La pollution des eaux du Gange constitue un véritable enjeu de santé publique car des centaines de milliers d’hindous s’y baignent chaque année. Dans ce pays où 79,80 % de la population est hindoue (selon le recensement de 2011), le Gange et le Yamuna sont des fleuves sacrés. Ainsi, tout hindou qui se baignerait dans le Gange se considère comme lavé de tout péché, un aspect de la croyance hindoue qui est explicitement rappelée dans la décision de la Haute Cour d’Uttarakhand du 20 mars dernier.
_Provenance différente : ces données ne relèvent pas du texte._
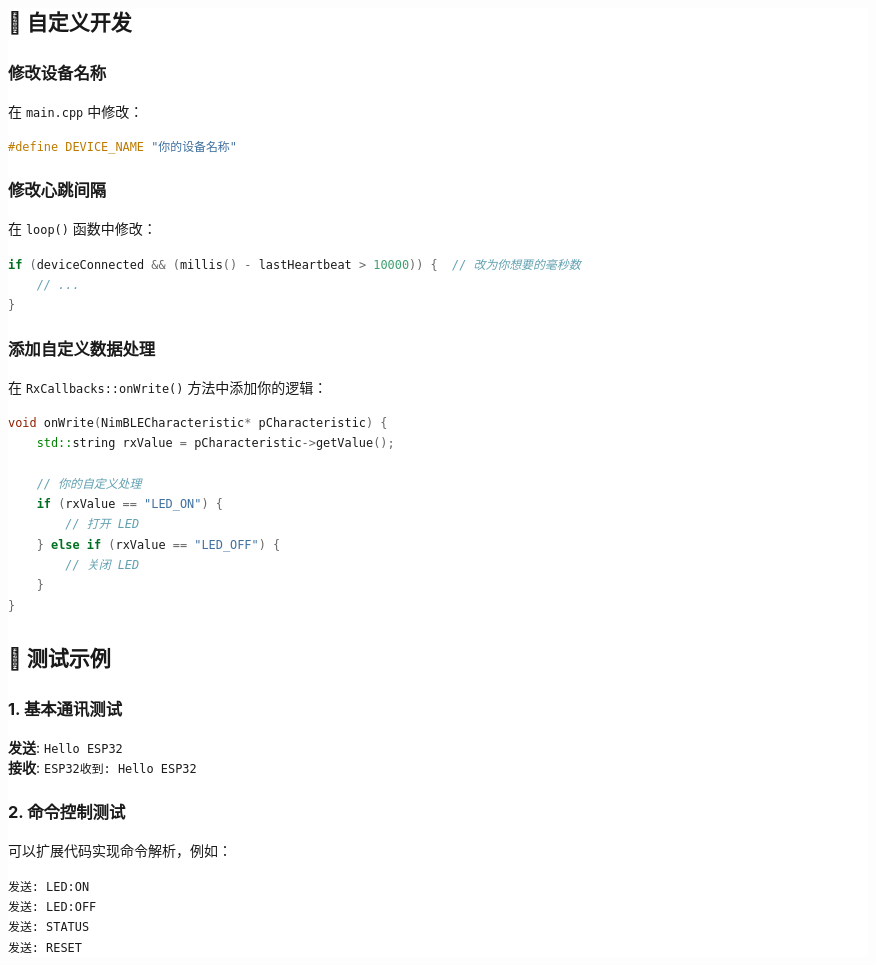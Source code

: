 ## 🔨 自定义开发

### 修改设备名称

在 `main.cpp` 中修改：

```cpp
#define DEVICE_NAME "你的设备名称"
```

### 修改心跳间隔

在 `loop()` 函数中修改：

```cpp
if (deviceConnected && (millis() - lastHeartbeat > 10000)) {  // 改为你想要的毫秒数
    // ...
}
```

### 添加自定义数据处理

在 `RxCallbacks::onWrite()` 方法中添加你的逻辑：

```cpp
void onWrite(NimBLECharacteristic* pCharacteristic) {
    std::string rxValue = pCharacteristic->getValue();
    
    // 你的自定义处理
    if (rxValue == "LED_ON") {
        // 打开 LED
    } else if (rxValue == "LED_OFF") {
        // 关闭 LED
    }
}
```

## 📝 测试示例

### 1. 基本通讯测试

**发送**: `Hello ESP32`  
**接收**: `ESP32收到: Hello ESP32`

### 2. 命令控制测试

可以扩展代码实现命令解析，例如：

```
发送: LED:ON
发送: LED:OFF
发送: STATUS
发送: RESET
```
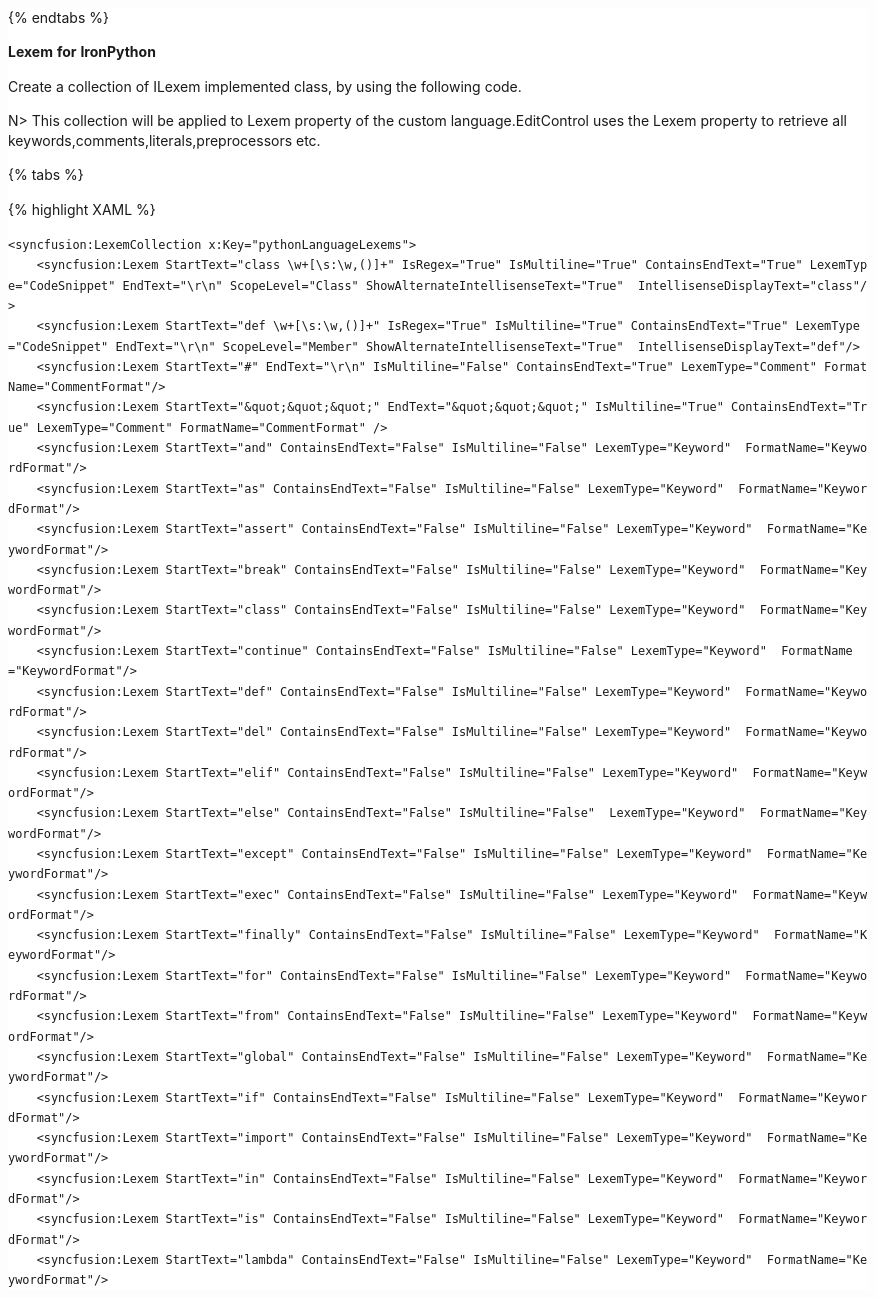 {% endtabs %}

**Lexem** **for** **IronPython**

Create a collection of ILexem implemented class, by using the following code. 

N> This collection will be applied to Lexem property of the custom language.EditControl uses the Lexem property to retrieve all keywords,comments,literals,preprocessors etc.

{% tabs %}

{% highlight XAML %}

    <syncfusion:LexemCollection x:Key="pythonLanguageLexems">
        <syncfusion:Lexem StartText="class \w+[\s:\w,()]+" IsRegex="True" IsMultiline="True" ContainsEndText="True" LexemType="CodeSnippet" EndText="\r\n" ScopeLevel="Class" ShowAlternateIntellisenseText="True"  IntellisenseDisplayText="class"/>
        <syncfusion:Lexem StartText="def \w+[\s:\w,()]+" IsRegex="True" IsMultiline="True" ContainsEndText="True" LexemType="CodeSnippet" EndText="\r\n" ScopeLevel="Member" ShowAlternateIntellisenseText="True"  IntellisenseDisplayText="def"/>
        <syncfusion:Lexem StartText="#" EndText="\r\n" IsMultiline="False" ContainsEndText="True" LexemType="Comment" FormatName="CommentFormat"/>
        <syncfusion:Lexem StartText="&quot;&quot;&quot;" EndText="&quot;&quot;&quot;" IsMultiline="True" ContainsEndText="True" LexemType="Comment" FormatName="CommentFormat" />
        <syncfusion:Lexem StartText="and" ContainsEndText="False" IsMultiline="False" LexemType="Keyword"  FormatName="KeywordFormat"/>
        <syncfusion:Lexem StartText="as" ContainsEndText="False" IsMultiline="False" LexemType="Keyword"  FormatName="KeywordFormat"/>
        <syncfusion:Lexem StartText="assert" ContainsEndText="False" IsMultiline="False" LexemType="Keyword"  FormatName="KeywordFormat"/>
        <syncfusion:Lexem StartText="break" ContainsEndText="False" IsMultiline="False" LexemType="Keyword"  FormatName="KeywordFormat"/>
        <syncfusion:Lexem StartText="class" ContainsEndText="False" IsMultiline="False" LexemType="Keyword"  FormatName="KeywordFormat"/>
        <syncfusion:Lexem StartText="continue" ContainsEndText="False" IsMultiline="False" LexemType="Keyword"  FormatName="KeywordFormat"/>
        <syncfusion:Lexem StartText="def" ContainsEndText="False" IsMultiline="False" LexemType="Keyword"  FormatName="KeywordFormat"/>
        <syncfusion:Lexem StartText="del" ContainsEndText="False" IsMultiline="False" LexemType="Keyword"  FormatName="KeywordFormat"/>
        <syncfusion:Lexem StartText="elif" ContainsEndText="False" IsMultiline="False" LexemType="Keyword"  FormatName="KeywordFormat"/>
        <syncfusion:Lexem StartText="else" ContainsEndText="False" IsMultiline="False"  LexemType="Keyword"  FormatName="KeywordFormat"/>
        <syncfusion:Lexem StartText="except" ContainsEndText="False" IsMultiline="False" LexemType="Keyword"  FormatName="KeywordFormat"/>
        <syncfusion:Lexem StartText="exec" ContainsEndText="False" IsMultiline="False" LexemType="Keyword"  FormatName="KeywordFormat"/>
        <syncfusion:Lexem StartText="finally" ContainsEndText="False" IsMultiline="False" LexemType="Keyword"  FormatName="KeywordFormat"/>
        <syncfusion:Lexem StartText="for" ContainsEndText="False" IsMultiline="False" LexemType="Keyword"  FormatName="KeywordFormat"/>
        <syncfusion:Lexem StartText="from" ContainsEndText="False" IsMultiline="False" LexemType="Keyword"  FormatName="KeywordFormat"/>
        <syncfusion:Lexem StartText="global" ContainsEndText="False" IsMultiline="False" LexemType="Keyword"  FormatName="KeywordFormat"/>
        <syncfusion:Lexem StartText="if" ContainsEndText="False" IsMultiline="False" LexemType="Keyword"  FormatName="KeywordFormat"/>
        <syncfusion:Lexem StartText="import" ContainsEndText="False" IsMultiline="False" LexemType="Keyword"  FormatName="KeywordFormat"/>
        <syncfusion:Lexem StartText="in" ContainsEndText="False" IsMultiline="False" LexemType="Keyword"  FormatName="KeywordFormat"/>
        <syncfusion:Lexem StartText="is" ContainsEndText="False" IsMultiline="False" LexemType="Keyword"  FormatName="KeywordFormat"/>
        <syncfusion:Lexem StartText="lambda" ContainsEndText="False" IsMultiline="False" LexemType="Keyword"  FormatName="KeywordFormat"/>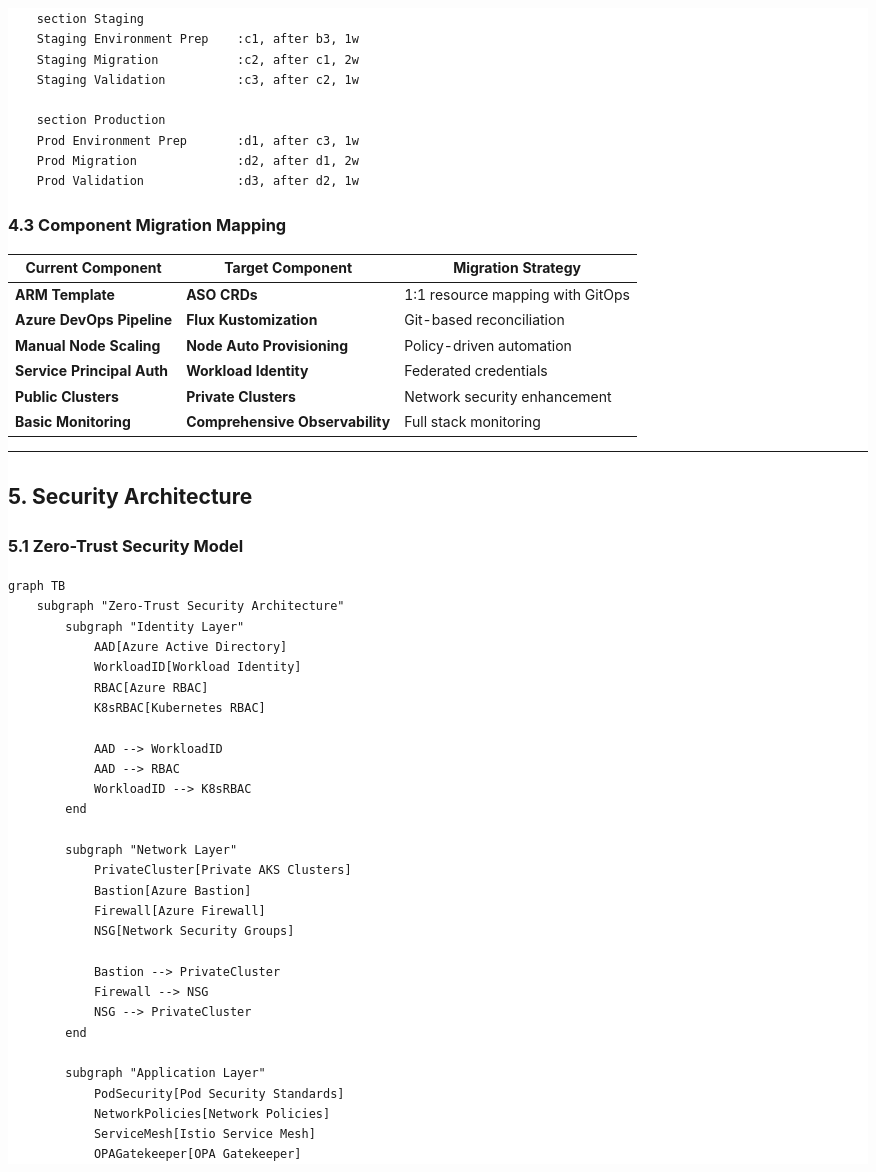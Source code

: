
```mermaid
    section Staging
    Staging Environment Prep    :c1, after b3, 1w
    Staging Migration           :c2, after c1, 2w
    Staging Validation          :c3, after c2, 1w

    section Production
    Prod Environment Prep       :d1, after c3, 1w
    Prod Migration              :d2, after d1, 2w
    Prod Validation             :d3, after d2, 1w
```

### 4.3 Component Migration Mapping

| Current Component | Target Component | Migration Strategy |
|-------------------|------------------|--------------------|
| **ARM Template** | **ASO CRDs** | 1:1 resource mapping with GitOps |
| **Azure DevOps Pipeline** | **Flux Kustomization** | Git-based reconciliation |
| **Manual Node Scaling** | **Node Auto Provisioning** | Policy-driven automation |
| **Service Principal Auth** | **Workload Identity** | Federated credentials |
| **Public Clusters** | **Private Clusters** | Network security enhancement |
| **Basic Monitoring** | **Comprehensive Observability** | Full stack monitoring |

---

## 5. Security Architecture

### 5.1 Zero-Trust Security Model

```mermaid
graph TB
    subgraph "Zero-Trust Security Architecture"
        subgraph "Identity Layer"
            AAD[Azure Active Directory]
            WorkloadID[Workload Identity]
            RBAC[Azure RBAC]
            K8sRBAC[Kubernetes RBAC]

            AAD --> WorkloadID
            AAD --> RBAC
            WorkloadID --> K8sRBAC
        end

        subgraph "Network Layer"
            PrivateCluster[Private AKS Clusters]
            Bastion[Azure Bastion]
            Firewall[Azure Firewall]
            NSG[Network Security Groups]

            Bastion --> PrivateCluster
            Firewall --> NSG
            NSG --> PrivateCluster
        end

        subgraph "Application Layer"
            PodSecurity[Pod Security Standards]
            NetworkPolicies[Network Policies]
            ServiceMesh[Istio Service Mesh]
            OPAGatekeeper[OPA Gatekeeper]

```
Depuis trente ans, les gouvernements successifs ont multiplié les initiatives afin de nettoyer le fleuve sacré. Un premier Ganga Action Plan a été lancé en 1986 et depuis lors 595 millions de dollars ont été investis dans ce projet. En 2015, le Premier ministre Narendra Modi a annoncé un plan de trois milliards de dollars afin d’assainir le Gange d’ici 2020. Ce projet a pris un important retard : seuls 205 millions ont été dépensés entre avril 2015 et mars 2017.
Les sept fleuves sacrés de l’Inde
« Le gouvernement local est en train de faire un pieux travail pour protéger le fleuve Narmada et le préserver pour les générations futures. Il s’agit de notre ‘Maa’ (Mère) Narmada et c’est notre devoir filial de la protéger », a déclaré le ministre-président du Madhya Pradesh, Shivraj Singh Chouhan.
Dans la tradition hindoue, sept fleuves sont considérés comme sacrés : le Gange, le Yamuna, la Sarasvati, l’Indus, la Godavari, la Narmada et la Kaveri. Ils sont le fruit de la déesse Ganga, emprisonnée dans la chevelure de Shiva après avoir tenté de noyer la Terre.
Ces fleuves font l’objet de fréquents pèlerinages. L’immersion dans leurs eaux permet au fidèle de se purifier et, à son décès, la dispersion de ses cendres dans le cours d’eau assure la libération de son âme et une vie future meilleure.
Une mesure efficace ?
La mesure décidée ce 3 mai suscite des réserves, aussi bien parmi la majorité qu’au sein de l’opposition politique au Madhya Pradesh. Si l’attribution de la personnalité morale à ces fleuves a pour objectif de les protéger de la pollution, certains membres du gouvernement sont bien conscients que la responsabilité juridique des fleuves pourrait être engagée en cas de dommages commis à des tiers. La personnalité juridique se définit en effet comme « l’aptitude à être titulaire de droits et assujetti à des obligations » (1) ; dès lors, « si la maison d’une personne est endommagée à l’occasion d’une inondation, cette personne pourra saisir la justice et demander réparation du préjudice », explique un membre du gouvernement au Hindustan Times. Quant à l’opposition, elle dénonce la position ambigüe du gouvernement local, accusé de ne pas mener une politique assez ferme envers les industries polluant la Narmada.
Ce nouveau dispositif suscite un enthousiasme mesuré au sein des minorités chrétiennes du Madhya Pradesh. Mgr Leo Cornelio, archevêque de Bhopal, capitale de cet Etat, redoute une sanctuarisation de ces fleuves : « Si l’intention de protéger les fleuves est bonne, le gouvernement doit veiller à ce que cela ne mène pas à limiter l’utilisation des ressources fluviales. » Mgr Gerald Almeida, évêque de Jabalpur, se montre prudent : « Nous devons attendre et regarder comment le gouvernement va mettre en œuvre cette mesure. »
Ces mesures ont été adoptées au Madhya Pradesh et en Uttarakhand, deux Etats actuellement dirigés par le Bharatya Janata Party (BJP – Parti du peuple indien) et pourraient ainsi faire jurisprudence dans les autres Etats dirigés par le parti nationaliste hindou et traversés par l’un ou l’autre des sept fleuves sacrés de l’hindouisme.